_Task_
The complete set of records below must be repeated precisely as given.

_Data_
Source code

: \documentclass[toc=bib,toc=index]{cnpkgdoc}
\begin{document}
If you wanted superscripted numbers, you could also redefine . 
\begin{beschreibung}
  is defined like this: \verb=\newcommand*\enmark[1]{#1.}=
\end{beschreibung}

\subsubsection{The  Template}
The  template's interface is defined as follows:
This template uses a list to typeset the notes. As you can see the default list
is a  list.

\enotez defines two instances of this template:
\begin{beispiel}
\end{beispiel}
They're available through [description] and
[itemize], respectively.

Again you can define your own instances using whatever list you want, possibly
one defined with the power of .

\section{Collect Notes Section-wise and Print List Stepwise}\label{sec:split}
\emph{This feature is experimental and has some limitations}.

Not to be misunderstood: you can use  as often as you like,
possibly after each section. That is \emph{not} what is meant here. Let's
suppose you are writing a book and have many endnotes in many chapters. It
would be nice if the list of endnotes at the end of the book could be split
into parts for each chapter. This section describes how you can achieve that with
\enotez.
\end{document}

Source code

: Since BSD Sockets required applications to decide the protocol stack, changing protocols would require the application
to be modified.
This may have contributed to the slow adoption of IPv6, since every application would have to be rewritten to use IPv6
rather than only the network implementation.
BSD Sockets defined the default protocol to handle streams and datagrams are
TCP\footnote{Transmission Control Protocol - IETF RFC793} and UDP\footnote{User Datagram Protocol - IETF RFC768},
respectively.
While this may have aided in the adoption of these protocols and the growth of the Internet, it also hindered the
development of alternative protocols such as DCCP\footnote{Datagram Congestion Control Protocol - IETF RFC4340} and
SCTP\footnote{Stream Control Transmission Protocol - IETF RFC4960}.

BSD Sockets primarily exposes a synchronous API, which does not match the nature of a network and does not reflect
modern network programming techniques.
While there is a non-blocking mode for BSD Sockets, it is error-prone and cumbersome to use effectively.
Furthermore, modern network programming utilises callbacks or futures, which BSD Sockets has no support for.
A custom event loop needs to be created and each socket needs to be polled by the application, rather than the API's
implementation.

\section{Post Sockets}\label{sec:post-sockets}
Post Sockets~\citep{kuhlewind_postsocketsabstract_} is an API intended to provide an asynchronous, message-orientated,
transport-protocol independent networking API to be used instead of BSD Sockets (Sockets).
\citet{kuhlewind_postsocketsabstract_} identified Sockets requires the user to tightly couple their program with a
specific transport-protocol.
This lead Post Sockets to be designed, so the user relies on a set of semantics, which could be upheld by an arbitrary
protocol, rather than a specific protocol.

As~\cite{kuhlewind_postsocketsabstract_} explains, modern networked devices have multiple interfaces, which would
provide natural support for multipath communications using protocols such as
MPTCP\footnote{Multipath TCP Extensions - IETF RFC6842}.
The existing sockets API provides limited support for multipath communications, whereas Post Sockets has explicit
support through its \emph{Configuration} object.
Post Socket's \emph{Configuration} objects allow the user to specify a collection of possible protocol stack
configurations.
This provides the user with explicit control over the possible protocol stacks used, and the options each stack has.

_Result of the task_
Source code

: \documentclass[toc=bib,toc=index]{cnpkgdoc}
\begin{document}
If you wanted superscripted numbers, you could also redefine . 
\begin{beschreibung}
  is defined like this: \verb=\newcommand*\enmark[1]{#1.}=
\end{beschreibung}

\subsubsection{The  Template}
The  template's interface is defined as follows:
This template uses a list to typeset the notes. As you can see the default list
is a  list.

\enotez defines two instances of this template:
\begin{beispiel}
\end{beispiel}
They're available through [description] and
[itemize], respectively.

Again you can define your own instances using whatever list you want, possibly
one defined with the power of .

\section{Collect Notes Section-wise and Print List Stepwise}\label{sec:split}
\emph{This feature is experimental and has some limitations}.

Not to be misunderstood: you can use  as often as you like,
possibly after each section. That is \emph{not} what is meant here. Let's
suppose you are writing a book and have many endnotes in many chapters. It
would be nice if the list of endnotes at the end of the book could be split
into parts for each chapter. This section describes how you can achieve that with
\enotez.
\end{document}

Source code

: Since BSD Sockets required applications to decide the protocol stack, changing protocols would require the application
to be modified.
This may have contributed to the slow adoption of IPv6, since every application would have to be rewritten to use IPv6
rather than only the network implementation.
BSD Sockets defined the default protocol to handle streams and datagrams are
TCP\footnote{Transmission Control Protocol - IETF RFC793} and UDP\footnote{User Datagram Protocol - IETF RFC768},
respectively.
While this may have aided in the adoption of these protocols and the growth of the Internet, it also hindered the
development of alternative protocols such as DCCP\footnote{Datagram Congestion Control Protocol - IETF RFC4340} and
SCTP\footnote{Stream Control Transmission Protocol - IETF RFC4960}.

BSD Sockets primarily exposes a synchronous API, which does not match the nature of a network and does not reflect
modern network programming techniques.
While there is a non-blocking mode for BSD Sockets, it is error-prone and cumbersome to use effectively.
Furthermore, modern network programming utilises callbacks or futures, which BSD Sockets has no support for.
A custom event loop needs to be created and each socket needs to be polled by the application, rather than the API's
implementation.

\section{Post Sockets}\label{sec:post-sockets}
Post Sockets~\citep{kuhlewind_postsocketsabstract_} is an API intended to provide an asynchronous, message-orientated,
transport-protocol independent networking API to be used instead of BSD Sockets (Sockets).
\citet{kuhlewind_postsocketsabstract_} identified Sockets requires the user to tightly couple their program with a
specific transport-protocol.
This lead Post Sockets to be designed, so the user relies on a set of semantics, which could be upheld by an arbitrary
protocol, rather than a specific protocol.

As~\cite{kuhlewind_postsocketsabstract_} explains, modern networked devices have multiple interfaces, which would
provide natural support for multipath communications using protocols such as
MPTCP\footnote{Multipath TCP Extensions - IETF RFC6842}.
The existing sockets API provides limited support for multipath communications, whereas Post Sockets has explicit
support through its \emph{Configuration} object.
Post Socket's \emph{Configuration} objects allow the user to specify a collection of possible protocol stack
configurations.
This provides the user with explicit control over the possible protocol stacks used, and the options each stack has.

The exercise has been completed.